Mike Madden: Yeah. Anthony, in the fourth quarter, I would say from a region standpoint, things were pretty even across the board. There were really no geographic areas that were all that, you know, different than others from a merchandise standpoint. I think the big call out about the fourth quarter I think was we looked good in November. We did really well with our seasonal assortment. It performed very well in December or in November and then through Black Friday. And I think what we saw in December was the effect of a lot of cutbacks that we had to make earlier in the year in our assortment. So we kind of found ourselves in a position where the mix was a little off, just given all the cancellations and effects of really having to run that inventory down last year.

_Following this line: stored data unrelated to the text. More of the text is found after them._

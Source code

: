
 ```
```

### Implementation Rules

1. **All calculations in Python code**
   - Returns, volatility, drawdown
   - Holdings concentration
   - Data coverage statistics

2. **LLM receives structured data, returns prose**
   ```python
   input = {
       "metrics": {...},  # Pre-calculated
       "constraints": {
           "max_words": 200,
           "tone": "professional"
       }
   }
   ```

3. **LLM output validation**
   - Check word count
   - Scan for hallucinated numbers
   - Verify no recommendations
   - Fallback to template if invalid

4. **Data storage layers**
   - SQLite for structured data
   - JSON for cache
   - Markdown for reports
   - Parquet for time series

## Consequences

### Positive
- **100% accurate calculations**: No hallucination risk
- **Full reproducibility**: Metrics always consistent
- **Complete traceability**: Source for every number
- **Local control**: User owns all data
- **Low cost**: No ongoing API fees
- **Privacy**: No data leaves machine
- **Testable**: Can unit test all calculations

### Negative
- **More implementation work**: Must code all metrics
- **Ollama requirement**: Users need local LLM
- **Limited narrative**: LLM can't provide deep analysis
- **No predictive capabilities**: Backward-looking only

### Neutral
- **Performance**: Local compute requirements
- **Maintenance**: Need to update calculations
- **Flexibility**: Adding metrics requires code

So we felt like our mix got a little off and we saw that in December. So what we’re doing this year to recover to that is really focusing on the seasonal by making sure it’s deep enough in the key items that we know sell instituting a lot of these lower price point items that Woody mentioned across the assortment and taking advantage of that time frame between Black Friday and Christmas where we felt like we just didn’t have the ammunition that we normally have. So that’s kind of the take forward. And, you know, I think we’ll be in a better inventory position, better merchandise mix position this year relative to last year.
Anthony Lebiedzinski: Got you. Thanks for that. And then in terms of the inventory, are you pretty much now flushed out of the higher cost inventory? How should we think about that?

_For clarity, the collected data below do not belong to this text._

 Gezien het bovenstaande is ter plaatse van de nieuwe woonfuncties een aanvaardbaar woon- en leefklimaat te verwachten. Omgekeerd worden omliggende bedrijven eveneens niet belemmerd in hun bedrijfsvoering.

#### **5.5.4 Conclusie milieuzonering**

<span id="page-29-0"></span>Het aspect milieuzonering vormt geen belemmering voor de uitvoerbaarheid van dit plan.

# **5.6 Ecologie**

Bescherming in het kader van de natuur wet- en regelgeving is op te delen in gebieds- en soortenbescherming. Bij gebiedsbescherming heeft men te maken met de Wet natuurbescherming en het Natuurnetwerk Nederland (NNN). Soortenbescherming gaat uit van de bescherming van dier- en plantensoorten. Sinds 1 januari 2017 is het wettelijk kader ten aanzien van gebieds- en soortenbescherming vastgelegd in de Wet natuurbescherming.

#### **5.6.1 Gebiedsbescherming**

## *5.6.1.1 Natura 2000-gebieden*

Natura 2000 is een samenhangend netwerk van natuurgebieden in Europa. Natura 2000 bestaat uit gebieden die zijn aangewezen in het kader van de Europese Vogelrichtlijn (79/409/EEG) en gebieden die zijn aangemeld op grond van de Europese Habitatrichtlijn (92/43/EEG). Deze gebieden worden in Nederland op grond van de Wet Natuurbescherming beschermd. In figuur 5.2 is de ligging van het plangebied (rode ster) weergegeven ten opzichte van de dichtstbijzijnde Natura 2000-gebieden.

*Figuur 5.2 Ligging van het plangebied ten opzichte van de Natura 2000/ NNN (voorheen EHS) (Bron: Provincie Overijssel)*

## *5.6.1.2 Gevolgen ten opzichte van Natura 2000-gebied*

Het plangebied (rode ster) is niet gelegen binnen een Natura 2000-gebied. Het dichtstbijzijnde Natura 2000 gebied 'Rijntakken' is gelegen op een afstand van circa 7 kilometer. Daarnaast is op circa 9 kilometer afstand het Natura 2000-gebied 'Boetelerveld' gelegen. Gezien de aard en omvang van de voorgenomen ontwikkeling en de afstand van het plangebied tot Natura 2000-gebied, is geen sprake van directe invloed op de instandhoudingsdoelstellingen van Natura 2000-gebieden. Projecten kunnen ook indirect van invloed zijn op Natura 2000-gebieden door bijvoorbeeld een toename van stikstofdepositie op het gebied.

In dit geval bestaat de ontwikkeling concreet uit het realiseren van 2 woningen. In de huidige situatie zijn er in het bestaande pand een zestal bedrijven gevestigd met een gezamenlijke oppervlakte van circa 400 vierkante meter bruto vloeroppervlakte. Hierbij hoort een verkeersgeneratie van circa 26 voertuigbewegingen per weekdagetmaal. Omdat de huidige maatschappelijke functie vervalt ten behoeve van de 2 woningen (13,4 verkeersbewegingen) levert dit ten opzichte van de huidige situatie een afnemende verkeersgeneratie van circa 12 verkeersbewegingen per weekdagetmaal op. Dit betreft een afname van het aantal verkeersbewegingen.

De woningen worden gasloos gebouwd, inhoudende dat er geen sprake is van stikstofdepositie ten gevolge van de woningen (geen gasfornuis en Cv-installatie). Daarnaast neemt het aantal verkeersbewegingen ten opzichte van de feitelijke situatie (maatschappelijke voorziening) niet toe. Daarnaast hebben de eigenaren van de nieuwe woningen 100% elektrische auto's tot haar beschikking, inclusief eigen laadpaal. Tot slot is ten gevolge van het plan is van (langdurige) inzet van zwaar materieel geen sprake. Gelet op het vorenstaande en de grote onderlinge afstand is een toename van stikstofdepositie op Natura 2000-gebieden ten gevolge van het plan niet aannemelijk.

Mike Madden: We pretty much are, Anthony. The freight costs had been declining all really all last year after it spiked early. And now we’re in the period where most of the buys that we have on the floor and in our DCs reflect that. So right now the freight looks like it will be a benefit this year as well as the distribution center cost effectiveness. Those two spiked at about the same time and affected the seasonal selling in Q4 and then bled over a little bit into Q1. And as we work our way through the rest of the year, absent any change in the supply chain environment that seems to be through.
Anthony Lebiedzinski: Got you. Okay. And then in terms of the merchandise margins, I think, Mike, you mentioned that so far, Q1 to date, they’re running about 150 basis points higher than a year ago. If you could just kind of help us understand as far as, you know, if everything goes kind of according to your plan as far as, you know, being able to hit on your goals as far as this rebalanced merchandise strategy, what’s kind of the potential improvement for merch margins?